■ **REQUIRED ACTION**
When the line containing "I wanted to" appears in the entries below, begin printing there and stop after the line containing "You can use"; print each of those lines exactly and no other line.

(Beginning of PROVIDED ENTRIES)

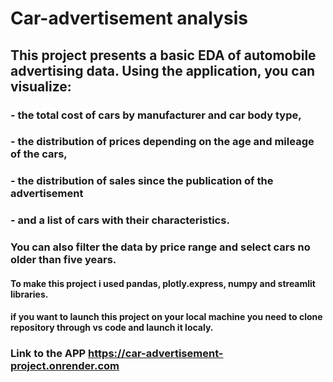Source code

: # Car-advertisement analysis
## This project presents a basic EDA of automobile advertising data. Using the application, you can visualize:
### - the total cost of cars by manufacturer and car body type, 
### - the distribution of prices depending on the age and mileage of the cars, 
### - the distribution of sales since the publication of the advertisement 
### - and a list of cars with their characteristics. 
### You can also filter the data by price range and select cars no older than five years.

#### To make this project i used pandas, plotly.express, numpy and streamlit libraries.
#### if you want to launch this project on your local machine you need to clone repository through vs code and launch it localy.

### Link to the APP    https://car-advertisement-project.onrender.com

(End of PROVIDED ENTRIES)
(Beginning of PROVIDED ENTRIES)

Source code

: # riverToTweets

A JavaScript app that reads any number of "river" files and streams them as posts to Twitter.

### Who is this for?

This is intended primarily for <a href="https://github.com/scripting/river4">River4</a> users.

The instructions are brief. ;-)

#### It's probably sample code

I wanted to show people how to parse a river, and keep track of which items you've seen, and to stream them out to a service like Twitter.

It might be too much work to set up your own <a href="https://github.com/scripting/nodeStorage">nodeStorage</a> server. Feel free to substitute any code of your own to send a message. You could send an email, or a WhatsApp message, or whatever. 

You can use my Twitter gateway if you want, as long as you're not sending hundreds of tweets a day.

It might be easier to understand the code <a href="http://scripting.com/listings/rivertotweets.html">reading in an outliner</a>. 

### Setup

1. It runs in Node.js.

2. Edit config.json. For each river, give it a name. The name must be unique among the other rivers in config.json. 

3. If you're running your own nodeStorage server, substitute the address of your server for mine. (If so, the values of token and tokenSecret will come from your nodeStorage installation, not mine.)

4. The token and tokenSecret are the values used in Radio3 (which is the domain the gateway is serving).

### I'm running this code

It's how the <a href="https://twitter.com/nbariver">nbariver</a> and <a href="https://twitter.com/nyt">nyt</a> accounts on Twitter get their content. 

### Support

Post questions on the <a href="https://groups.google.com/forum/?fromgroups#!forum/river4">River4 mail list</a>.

(End of PROVIDED ENTRIES)

■ **RESULT FOR THIS TASK**
I wanted to show people how to parse a river, and keep track of which items you've seen, and to stream them out to a service like Twitter.

It might be too much work to set up your own <a href="https://github.com/scripting/nodeStorage">nodeStorage</a> server. Feel free to substitute any code of your own to send a message. You could send an email, or a WhatsApp message, or whatever. 

You can use my Twitter gateway if you want, as long as you're not sending hundreds of tweets a day.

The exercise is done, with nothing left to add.